The findings come from the Search Meta-Analysis Project, an analysis of 471 queries made by participants in usability-testing and eye-tracking studies conducted between 2017 and 2019.

The findings suggest that the linear patterns found when someone scans a search engine results page still exist today, but they are the exception rather than the rule. People today tend to bounce their attention from one visual to the next so much so that the researchers created a new description, called “pinball pattern.”

The value for the top spot on a search engine results page, historically, was based on people browsing the listing from top to bottom. The study suggests that this is no longer the case.

The visual weight of each element on the page drives people to scan patterns. These elements typically are distributed all over the page. Some pages have more images than others, forcing people to change their gaze patterns depending on the page.

The number and position of visual elements often influence the visibility of the organic results near them, according to the findings.

Analyzing numerous pages can define behavior. For example, a gazeplot, as the researchers call it, shows a consumer's eye gazes as they search for the best refrigerator to buy.

First, the consumer focused on the prices in the sponsored shopping results on the right of the page, then skipped down and to the left to read the descriptive featured snippet. He then bounced back up to two ads at the top before glancing down to the People Also Ask section of the page, and then to the first organic result that served up on the page.

When featured snippets were present on the page, researchers found they received attention in 74% of cases, with a 95% confidence interval of between 66% and 81%.

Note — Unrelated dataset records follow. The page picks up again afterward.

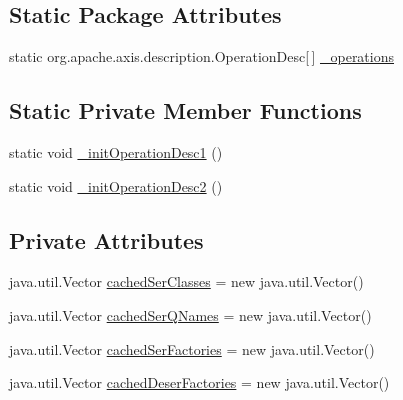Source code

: \subsection*{Static Package Attributes}
\begin{DoxyCompactItemize}
\item 
static org.apache.axis.description.OperationDesc\mbox{[}$\,$\mbox{]} \hyperlink{classorg_1_1glite_1_1security_1_1voms_1_1service_1_1attributes_1_1VOMSAttributesSoapBindingStub_af9b983e25b8e2b37315a0b6242938b87}{\_\-operations}
\end{DoxyCompactItemize}
\subsection*{Static Private Member Functions}
\begin{DoxyCompactItemize}
\item 
static void \hyperlink{classorg_1_1glite_1_1security_1_1voms_1_1service_1_1attributes_1_1VOMSAttributesSoapBindingStub_a950578b3780fc31a0abe0499e93b228d}{\_\-initOperationDesc1} ()
\item 
static void \hyperlink{classorg_1_1glite_1_1security_1_1voms_1_1service_1_1attributes_1_1VOMSAttributesSoapBindingStub_a2d5e050bb2fcfa20d2797e24442de8bb}{\_\-initOperationDesc2} ()
\end{DoxyCompactItemize}
\subsection*{Private Attributes}
\begin{DoxyCompactItemize}
\item 
java.util.Vector \hyperlink{classorg_1_1glite_1_1security_1_1voms_1_1service_1_1attributes_1_1VOMSAttributesSoapBindingStub_a28fcd023493f71b38d25d3d16b870892}{cachedSerClasses} = new java.util.Vector()
\item 
java.util.Vector \hyperlink{classorg_1_1glite_1_1security_1_1voms_1_1service_1_1attributes_1_1VOMSAttributesSoapBindingStub_ad61123f5e69ee7faed6313158367e47b}{cachedSerQNames} = new java.util.Vector()
\item 
java.util.Vector \hyperlink{classorg_1_1glite_1_1security_1_1voms_1_1service_1_1attributes_1_1VOMSAttributesSoapBindingStub_aa3c0377ecdf8027a91f2d8116e98d670}{cachedSerFactories} = new java.util.Vector()
\item 
java.util.Vector \hyperlink{classorg_1_1glite_1_1security_1_1voms_1_1service_1_1attributes_1_1VOMSAttributesSoapBindingStub_a2645f73889348e5b4d836178e95f5051}{cachedDeserFactories} = new java.util.Vector()
\end{DoxyCompactItemize}


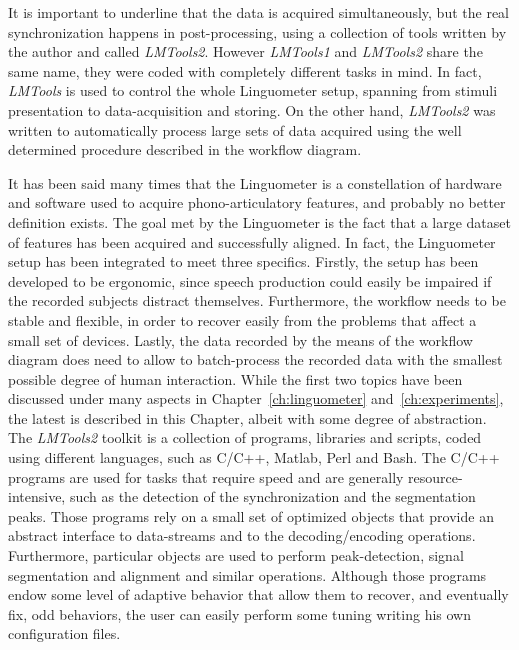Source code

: It is important to underline that the data is acquired simultaneously, but the
real synchronization happens in post-processing, using a collection of tools
written by the author and called \emph{LMTools2}.
However \emph{LMTools1} and \emph{LMTools2} share the same name, they were coded
with completely different tasks in mind.
In fact, \emph{LMTools} is used to control the whole Linguometer setup, spanning
from stimuli presentation to data-acquisition and storing.
On the other hand, \emph{LMTools2} was written to automatically process large
sets of data acquired using the well determined procedure described in the
workflow diagram.

It has been said many times that the Linguometer is a constellation of hardware
and software used to acquire phono-articulatory features, and probably no better
definition exists.
The goal met by the Linguometer is the fact that a large dataset of features has
been acquired and successfully aligned.
In fact, the Linguometer setup has been integrated to meet three specifics.
Firstly, the setup has been developed to be ergonomic, since speech production
could easily be impaired if the recorded subjects distract themselves.
Furthermore, the workflow needs to be stable and flexible, in order to recover
easily from the problems that affect a small set of devices.
Lastly, the data recorded by the means of the workflow diagram does need to 
allow to batch-process the recorded data with the smallest possible degree of
human interaction.
While the first two topics have been discussed under many aspects in
Chapter~\ref{ch:linguometer} and~\ref{ch:experiments}, the latest is described
in this Chapter, albeit with some degree of abstraction.\\

The \emph{LMTools2} toolkit is a collection of programs, libraries and
scripts, coded using different languages, such as C/C++, Matlab, Perl and Bash.
The C/C++ programs are used for tasks that require speed and are generally
resource-intensive, such as the detection of the synchronization and the
segmentation peaks. 
Those programs rely on a small set of optimized objects that provide an
abstract interface to data-streams and to the decoding/encoding operations.
Furthermore, particular objects are used to perform peak-detection, signal
segmentation and alignment and similar operations.
Although those programs endow some level of adaptive behavior that allow them
to recover, and eventually fix, odd behaviors, the user can easily perform
some tuning writing his own configuration files.

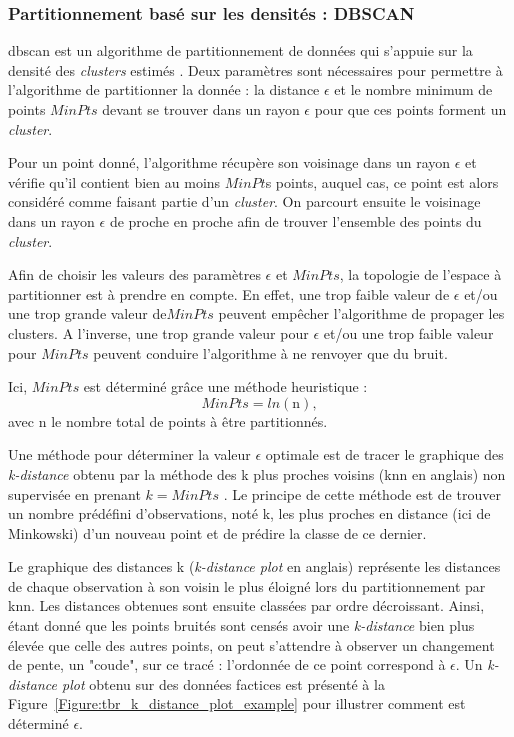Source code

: \subsubsection{Partitionnement basé sur les densités : DBSCAN}
\gls{dbscan} est un algorithme de partitionnement de données qui s'appuie sur la densité des \textit{clusters} estimés \citep{Ester1996}. 
Deux paramètres sont nécessaires pour permettre à l'algorithme de partitionner la donnée : la distance $\epsilon$ et le nombre minimum de points 
$MinPts$ devant se trouver dans un rayon $\epsilon$ pour que ces points forment un \textit{cluster}.
 
Pour un point donné, l'algorithme récupère son voisinage dans un rayon $\epsilon$ et vérifie qu'il contient bien au moins $MinPt$s points, auquel cas, 
ce point est alors considéré comme faisant partie d'un \textit{cluster}. On parcourt ensuite le voisinage 
dans un rayon $\epsilon$ de proche en proche afin de trouver l'ensemble des points du \textit{cluster}.

Afin de choisir les valeurs des paramètres $\epsilon$ et $MinPts$, la topologie de l'espace à partitionner est à prendre en compte. En effet, une 
trop faible valeur de $\epsilon$  et/ou une trop grande valeur de$MinPts$ peuvent empêcher 
l'algorithme de propager les clusters. A l'inverse, une trop grande valeur pour $\epsilon$  
et/ou une trop faible valeur pour $MinPts$ peuvent conduire l'algorithme à ne renvoyer que du bruit. 
 
Ici, $MinPts$ est déterminé grâce une méthode heuristique \citep{Birant2007} :
\begin{equation}
\label{eq:tbr_dbscan}
MinPts = ln(\text{n}),
\end{equation}
avec n le nombre total de points à être partitionnés.

Une méthode pour déterminer la valeur $\epsilon$ optimale est de tracer le graphique des \textit{k-distance} obtenu par la méthode des k plus proches voisins 
(\gls{knn} en anglais) non supervisée en prenant $k = MinPts$ \citep{James2013, Goldberger2005, Ester1996}. Le principe de cette méthode
est de trouver un nombre prédéfini d'observations, noté k, les plus proches en distance (ici de Minkowski) d'un nouveau point et de prédire la classe de ce dernier. 

Le graphique des distances k (\textit{k-distance plot} en anglais) représente les distances de chaque observation à son voisin le plus éloigné 
lors du partitionnement par \gls{knn}. Les distances obtenues sont ensuite classées par ordre décroissant. 
Ainsi, étant donné que les points bruités sont censés avoir une \textit{k-distance} bien plus élevée que celle des autres points, on peut 
s'attendre à observer un changement de pente, un "coude", sur ce tracé : l'ordonnée de ce point correspond à $\epsilon$. Un \textit{k-distance plot}
obtenu sur des données factices est présenté à la Figure~\ref{Figure:tbr_k_distance_plot_example} pour illustrer comment est déterminé $\epsilon$.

Searching for dresser in the site-specific search box brings up a new Google search engine results page with the search-engine command, site:restorationhardware.com ; added to the query.

The command in the search box can raise awareness of advanced search commands, which typically are not used by the general web audience, according to the research. In the 471 queries generated by our participants and studied for this project, not one involved a search-engine command or operator.

Brands or specific items on a website page do not need to appear first at the top of the page. In 2006, the first result on any given results page received 51% of clicks. In the recent project, researchers found the first position on a search engine results page received only 28% of clicks. Some 59% of clicks were concentrated in the first three positions, but lower positions received slightly more clicks than in 2006.

The type of task also played an important role in the distribution of clicks. For fact-finding tasks like asking a question — what is the highest mountain in the world? — people relied heavily on the first few results on the page and were less likely to consider results further down. For complex, research-based tasks — how much cement do I need to buy for a ten-by-ten foot yard? — people were willing to dig through and consider lower results.